When you order PCBs from GESP Technology, you are buying quality that pays for itself over time. This is guaranteed through a product specification and quality control that is far more stringent than other suppliers, and ensures that the product delivers what it promises.
Making a PCB - PCB Manufacture step by step
There are many detailed procedures in the PCB production process, and each step determines the quality of this PCB. Therefore, GESP Technology has established a complete Quality Control System for the production process, strictly controls every production step, and confirms that every PCB sold from GESP is a satisfactory PCB board that meets customer needs.
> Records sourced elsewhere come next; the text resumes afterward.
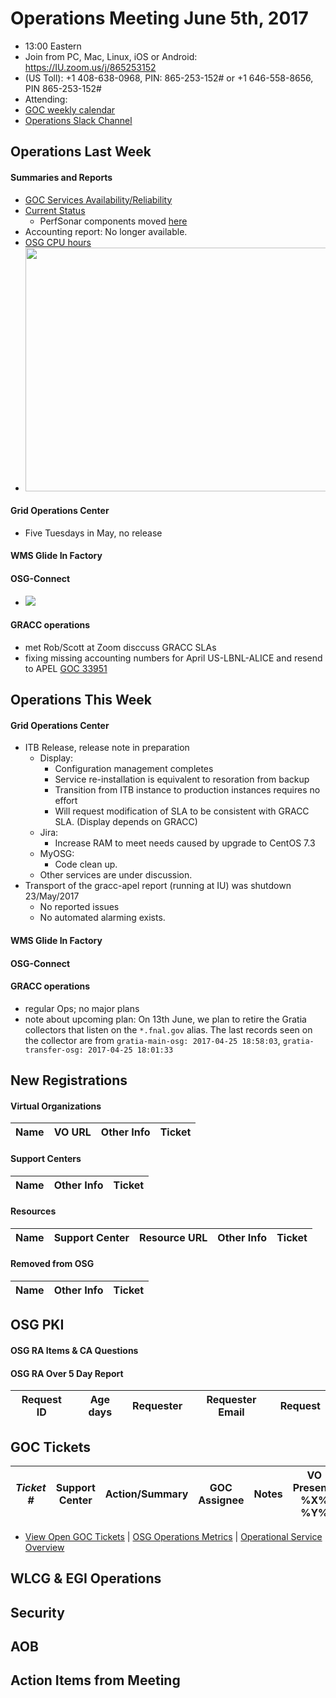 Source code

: # Operations Meeting June 5th, 2017
   * 13:00 Eastern 
   * Join from PC, Mac, Linux, iOS or Android: https://IU.zoom.us/j/865253152
   * (US Toll): +1 408-638-0968, PIN: 865-253-152# or +1 646-558-8656, PIN 865-253-152#
   * Attending: 
   * [GOC weekly calendar](http://www.google.com/calendar/embed?src=c1htpcfoe6btrtc7n3uddg8mvs%40group.calendar.google.com&ctz=America/New_York)
   * [Operations Slack Channel](https://opensciencegrid.slack.com/messages/C5GAYBGA0/)

## Operations Last Week
#### Summaries and Reports
   * [GOC Services Availability/Reliability](http://tinyurl.com/pre26vw)
   * [Current Status](http://monitor.grid.iu.edu/availability/production.html)
      * PerfSonar components moved [here](http://monitor.grid.iu.edu/availability/perfsonar.html)
   * Accounting report: No longer available.
   * [OSG CPU hours](http://tinyurl.com/mf96b88)
   * <img src="http://steige.grid.iu.edu/steige/05Jun2017.osg-flock.png" width='630' height='390'  /><br>

#### Grid Operations Center
   * Five Tuesdays in May, no release
   
#### WMS Glide In Factory

#### OSG-Connect
   * <img src='http://osgconnect.net/accounting-summary/data/osg/daily_hours_by_project.png'>
   
#### GRACC operations
   * met Rob/Scott at Zoom disccuss GRACC SLAs 
   * fixing missing accounting numbers for April US-LBNL-ALICE and resend to APEL [GOC 33951](https://ticket.opensciencegrid.org/33951)

## Operations This Week
  
#### Grid Operations Center
   * ITB Release, release note in preparation
      * Display:
         * Configuration management completes
         * Service re-installation is equivalent to resoration from backup
         * Transition from ITB instance to production instances requires no effort
         * Will request modification of SLA to be consistent with GRACC SLA. (Display depends on GRACC)
      * Jira:
         * Increase RAM to meet needs caused by upgrade to CentOS 7.3
      * MyOSG:
         * Code clean up. 
      * Other services are under discussion.
   * Transport of the gracc-apel report (running at IU) was shutdown 23/May/2017
      * No reported issues
      * No automated alarming exists.

   
#### WMS Glide In Factory

#### OSG-Connect

#### GRACC operations
   * regular Ops; no major plans
   * note about upcoming plan: On 13th June, we plan to retire the Gratia collectors that listen on the `*.fnal.gov` alias. The last records seen on the collector are from `gratia-main-osg: 2017-04-25 18:58:03`, `gratia-transfer-osg: 2017-04-25 18:01:33`

## New Registrations

#### Virtual Organizations
| Name | VO URL | Other Info | Ticket |
| ---- | ------ | ---------- | ------ |

#### Support Centers
| Name | Other Info | Ticket |
| ---- | ---------- | ------ |

#### Resources
| Name | Support Center | Resource URL | Other Info | Ticket |
| ---- | -------------- | ------------ | ---------- | ------ |

#### Removed from OSG
| Name | Other Info | Ticket |
| ---- | ---------- | ------ |

## OSG PKI

#### OSG RA Items & CA Questions

#### OSG RA Over 5 Day Report
|Request ID	|Age days	|Requester	|Requester Email		|Request |
| --------- | ------- | --------- | ----------------- | ------ |

   
## GOC Tickets

| *Ticket #* | Support Center | Action/Summary | GOC Assignee | Notes | VO Present? %X% %Y%|
| ---------- | -------------- | -------------- | ------------ | ----- | ------------------ |

   * [View Open GOC Tickets](https://ticket.grid.iu.edu/goc/list/open) | [OSG Operations Metrics](https://twiki.grid.iu.edu/bin/view/Operations/TicketReports) | [Operational Service Overview](http://myosg.grid.iu.edu/miscstatus?count_sg_1&count_active=on&count_enabled=on&datasource=status)


## WLCG & EGI Operations

## Security

## AOB

## Action Items from Meeting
Check the Gerber file provided by the customer and generate the layers of Conductive Pattern, Drilling, Solder Mask, Silkscreen's Artwork Master (The photographic image of the PCB pattern on film used to produce the circuit board, usually on a 1: 1 scale ), And design the jigsaw, manufacturing process and related testing parameters according to the customer's circuit board function and material requirements.
According to customer's requirements, the corresponding material of the copper‑clad PCB is cut to a size suitable for the PCB process.
Transfer the image using an artwork film to the board surface, using photosensitive dry‑film and UV light, which will polymerize the dry film exposed by the artwork. This step of the process is performed in a clean room.Imaging – The process of transferring electronic data to the photo‑plotter, which in turn uses light to transfer a negative image circuitry pattern onto the panel or film.
Remove the unwanted copper from the panel using etching. Once this copper has been removed, the remaining dry film is then removed leaving behind the copper circuitry that matches the design.Etching – The chemical, or chemical and electrolytic, removal of unwanted portions of conductive or resistive material.
Inspection of the circuitry against digital “images” to verify that the circuitry matches the design and that it is free from defects. Achieved through scanning of the board and then trained inspectors will verify any anomalies that the scanning process has highlighted.
The inner layers have an oxide layer applied and then “stacked” together with pre‑preg providing insulation between layers and copper foil is added to the top and bottom of the stack. The lamination process consists of placing the internal layers under extreme temperature (375 degrees Fahrenheit) and pressure (275 to 400 psi) while laminating with a photosensitive dry resist. The PCB is allowed to cure at a high temperature, the pressure is slowly released and then the material is slowly cooled.
Now, we have to drill the holes that will subsequently create electrical connections within the multilayer PCB. This is a mechanical drilling process that must be optimized so that we can achieve registration to all of the inner layer connections. The panels can be stacked at this process. The drilling can also be done by a laser drill.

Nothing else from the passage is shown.